Nathan and Anna are in Minnesota now. Anna is working with a study abroad program (with which she herself went to Ecuador a few years ago). Nathan will start working with a new immigration law firm the first of October. So they anticipate being in Minnesota for the time being.

Lydia and Annika had planned to graduate from college at the same time. But because Lydia struggled with Lyme disease during most of her college career she took a semester off last year and therefore was not ready to graduate at the same time as Annika. (One of the ironies of our life is that people would occasionally ask us how we could take our kids to Africa and expose them to terrible diseases – and then Lydia contracted Lyme disease when we were back on furlough in the US, was diagnosed immediately from the telltale bullseye rash and treated with antibiotics – yet she has continued to struggle with it). So she is finishing up her last semester doing independent study classes while volunteering on a Native American reservation in northeast Montana. She is on her way out there as we speak.

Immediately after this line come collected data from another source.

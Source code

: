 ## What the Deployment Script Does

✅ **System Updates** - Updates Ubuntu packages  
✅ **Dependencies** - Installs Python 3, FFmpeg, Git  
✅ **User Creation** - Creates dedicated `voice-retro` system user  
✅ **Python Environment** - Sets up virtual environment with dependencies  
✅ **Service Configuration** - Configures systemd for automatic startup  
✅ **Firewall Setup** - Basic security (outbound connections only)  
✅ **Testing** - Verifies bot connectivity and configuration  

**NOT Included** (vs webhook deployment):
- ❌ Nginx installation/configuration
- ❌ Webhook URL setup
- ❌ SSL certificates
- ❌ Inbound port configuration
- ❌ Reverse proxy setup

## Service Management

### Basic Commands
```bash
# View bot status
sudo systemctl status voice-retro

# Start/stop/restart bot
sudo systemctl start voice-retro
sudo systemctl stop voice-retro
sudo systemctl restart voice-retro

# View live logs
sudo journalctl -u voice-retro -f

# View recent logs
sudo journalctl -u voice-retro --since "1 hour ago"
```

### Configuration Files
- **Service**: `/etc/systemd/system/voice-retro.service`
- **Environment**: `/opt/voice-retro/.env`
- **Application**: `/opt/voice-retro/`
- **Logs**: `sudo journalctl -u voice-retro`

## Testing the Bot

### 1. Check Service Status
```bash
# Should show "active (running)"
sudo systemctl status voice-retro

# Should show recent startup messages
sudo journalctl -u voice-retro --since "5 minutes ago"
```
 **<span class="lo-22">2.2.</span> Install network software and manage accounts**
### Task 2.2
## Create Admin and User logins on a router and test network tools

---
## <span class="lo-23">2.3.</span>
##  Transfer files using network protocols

On the train from Budapest back to Vienna
As all of our kids move on from their undergraduate college careers, we are incredibly grateful to the Lord for how God has worked in their lives and sent professors and faculty into their lives who have been instrumental in their formation. We are also grateful for how each of them grew in their relationship with Jesus, the body of Christ and the larger community around them. Their experiences in college have varied greatly! And it is probably safe to say that each of our children has taken decisions that we would not have taken in their place and had adventures of their own which we could not have imagined possible. But that is normal. And we are so thankful that each of them continues in their desire to follow the One who has been the motivation for what Christine and I have done with our lives, as a couple.

Christine & I are back in Bangladesh and continuing to enjoy the work that we are doing with the Rohingya. Our extended contract goes through the middle of January at this point. Thanks for your love for our family over the years! This has helped to shape who we are.

Tuesday, July 9, 2019

Monsoon rains flooding the Rohingya Refugee Camp

I'm sending this link to a BBC article that just came out. We've been experiencing torrential rains for the past week. The flooding is really getting bad. Please just be praying for Rohingya -

https://www.bbc.com/news/world-asia-48905031

This article talks about Camp 6 where we have one of our nutrition sites. Beneficiaries were not able to come to the site today because flooding was so bad they couldn't reach the site. There is a photo in a market area which is a path we take to get to the nutrition site. For us to access this site we have a 30 minute walk - it is right in the middle of the huge refugee camp. It's ironic, over the past few months IOM and other organizations have been frantically trying to set up anti-erosion measures using sandbags, drainage, bamboo, etc to try and avoid flooding and landslides. However the volume of rain we've gotten over the last few days means there is just no where for the water to go.